Symlink to artifacts

Hi Dev team,

I'm having an issue where I would love to be able to operate on a symlink to a qiime2 Artifact rather than the artifact itself. My HPC is a tangled nightmare that hates me, and being able to symlink, rather than work on original files, would make the system slightly less hostile.

I assume the issue has to do with how paths are constructed but I don't understand enough of the architecture to address the problem. I know you're workin on a refactor, and wondered if maybe this could/should be part of it.

Best,
Justine

Hi @jwdebelius,

I work with Nextflow which creates symlink of qza needed at each step. What happens in your case?

Luca

@Oddant1, it seems like the artifact cache could be an alternative to symlinks here - do you agree? Is this content (work in progress!) the best source for docs on that right now?

Hi @llenzi and @gregcaporaso,

Thanks for the suggestions! I think describing my system might help. I'm working out of a seperate folder structure. So, I have two parallel directories:

raw_data/
    |_ study1
        |_ asv_table1.qza
        |_ req_seq1.qza
    |_ study2
        |_ asv_table2.qza
        |_ req_seq2.qza
    |_ ...

processed/
    |_ asv_tables/
    |_rep_seqs/
    |_ ...

I'd like to simlink from the "raw_data" file where I've done the per-study processing to the processed file so that the storage only lives in the raw data location, but when I (or someone else) looks for the artifact life, it apepars at the symlink location and behaves semi like a local file.

If I do a symlink

ln -s raw_data/study1/asv_table1.qza \
 processed/asv_tables/study1_asv_table.qza

And then try to merge the data, I get an error about how the file cant be read.

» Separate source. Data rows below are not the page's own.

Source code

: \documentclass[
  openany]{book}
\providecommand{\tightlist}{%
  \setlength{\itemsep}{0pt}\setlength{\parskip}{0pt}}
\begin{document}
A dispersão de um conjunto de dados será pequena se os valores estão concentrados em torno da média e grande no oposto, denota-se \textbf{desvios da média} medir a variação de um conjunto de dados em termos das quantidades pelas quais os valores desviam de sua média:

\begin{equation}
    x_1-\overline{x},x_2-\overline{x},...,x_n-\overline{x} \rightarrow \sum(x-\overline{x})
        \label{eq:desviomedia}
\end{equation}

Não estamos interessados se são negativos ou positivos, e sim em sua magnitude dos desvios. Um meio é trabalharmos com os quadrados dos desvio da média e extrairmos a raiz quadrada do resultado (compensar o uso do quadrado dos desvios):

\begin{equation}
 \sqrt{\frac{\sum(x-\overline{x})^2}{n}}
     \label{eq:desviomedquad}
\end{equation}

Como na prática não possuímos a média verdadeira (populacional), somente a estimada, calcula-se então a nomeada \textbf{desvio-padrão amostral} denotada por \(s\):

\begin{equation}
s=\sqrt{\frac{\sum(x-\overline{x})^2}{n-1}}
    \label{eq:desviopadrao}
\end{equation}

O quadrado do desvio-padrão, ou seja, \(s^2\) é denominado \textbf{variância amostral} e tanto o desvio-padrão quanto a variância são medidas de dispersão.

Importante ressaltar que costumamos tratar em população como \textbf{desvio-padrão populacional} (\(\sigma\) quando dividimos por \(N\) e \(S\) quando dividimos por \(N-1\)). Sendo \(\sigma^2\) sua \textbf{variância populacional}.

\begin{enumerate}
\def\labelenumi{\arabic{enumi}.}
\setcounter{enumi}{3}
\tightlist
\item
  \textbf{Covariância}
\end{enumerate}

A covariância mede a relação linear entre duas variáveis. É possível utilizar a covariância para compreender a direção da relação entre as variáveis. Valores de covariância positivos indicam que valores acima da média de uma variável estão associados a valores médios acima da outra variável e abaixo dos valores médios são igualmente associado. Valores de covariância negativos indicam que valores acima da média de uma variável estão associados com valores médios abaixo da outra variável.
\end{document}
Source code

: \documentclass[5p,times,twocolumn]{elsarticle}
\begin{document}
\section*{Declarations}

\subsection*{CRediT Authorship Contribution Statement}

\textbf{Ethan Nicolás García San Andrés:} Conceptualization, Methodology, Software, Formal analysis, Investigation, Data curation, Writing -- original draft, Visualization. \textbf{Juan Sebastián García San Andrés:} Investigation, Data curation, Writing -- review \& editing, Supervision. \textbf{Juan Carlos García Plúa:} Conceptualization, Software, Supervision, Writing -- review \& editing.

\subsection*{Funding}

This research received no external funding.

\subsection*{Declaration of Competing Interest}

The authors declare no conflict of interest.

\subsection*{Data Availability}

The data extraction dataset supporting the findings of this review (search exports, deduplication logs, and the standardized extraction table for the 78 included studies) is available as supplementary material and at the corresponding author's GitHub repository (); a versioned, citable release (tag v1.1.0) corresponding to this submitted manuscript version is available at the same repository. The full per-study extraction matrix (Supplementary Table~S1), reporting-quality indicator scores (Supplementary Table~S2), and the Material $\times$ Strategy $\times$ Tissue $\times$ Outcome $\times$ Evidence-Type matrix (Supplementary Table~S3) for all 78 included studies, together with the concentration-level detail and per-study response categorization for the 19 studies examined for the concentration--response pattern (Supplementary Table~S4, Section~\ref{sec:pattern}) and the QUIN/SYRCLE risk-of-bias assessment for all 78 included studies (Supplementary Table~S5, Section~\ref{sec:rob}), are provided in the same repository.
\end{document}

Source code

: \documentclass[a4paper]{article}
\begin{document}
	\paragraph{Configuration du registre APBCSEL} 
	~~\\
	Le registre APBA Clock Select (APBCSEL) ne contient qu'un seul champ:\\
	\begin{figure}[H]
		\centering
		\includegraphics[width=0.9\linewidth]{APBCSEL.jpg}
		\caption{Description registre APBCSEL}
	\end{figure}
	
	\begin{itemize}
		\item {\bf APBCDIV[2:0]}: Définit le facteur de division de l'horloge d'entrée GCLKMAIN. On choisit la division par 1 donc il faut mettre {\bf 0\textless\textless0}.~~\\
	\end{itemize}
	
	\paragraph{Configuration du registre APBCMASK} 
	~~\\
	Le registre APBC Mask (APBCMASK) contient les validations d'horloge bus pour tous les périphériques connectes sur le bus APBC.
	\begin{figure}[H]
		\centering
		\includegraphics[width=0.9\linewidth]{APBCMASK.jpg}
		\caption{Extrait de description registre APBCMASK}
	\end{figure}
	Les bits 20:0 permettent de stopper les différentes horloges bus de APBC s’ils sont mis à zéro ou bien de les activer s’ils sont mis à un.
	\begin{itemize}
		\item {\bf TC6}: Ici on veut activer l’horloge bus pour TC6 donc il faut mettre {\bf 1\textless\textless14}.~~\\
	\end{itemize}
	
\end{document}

My current solution has been to just copy the artifact, which semi works for my 16S data, but we're currently under storage constrains and even having two copies of the same feature table is considered a problem.

While I like the idea of caching @gregcaporaso, I think its parallel but maybe not the same as my issue. I have heavy storage constraints, but have been told CPU hours are essentially free. So, reading/writing to disk is less of an issue for me, and the bigger issue is having the path read to the right location. Maybe caching might let be navigate this, but I'd need some hand holding to understand how.

Thanks,
Justine

@gregcaporaso. @ebolyen and I discussed the possibility of having cache keys symlink off to data that is somewhere else entirely as opposed to needing to be in the cache's data directory. Iirc we discussed potentially doing something similar to what is discussed here in implementing that, but that is not currently how the cache functions.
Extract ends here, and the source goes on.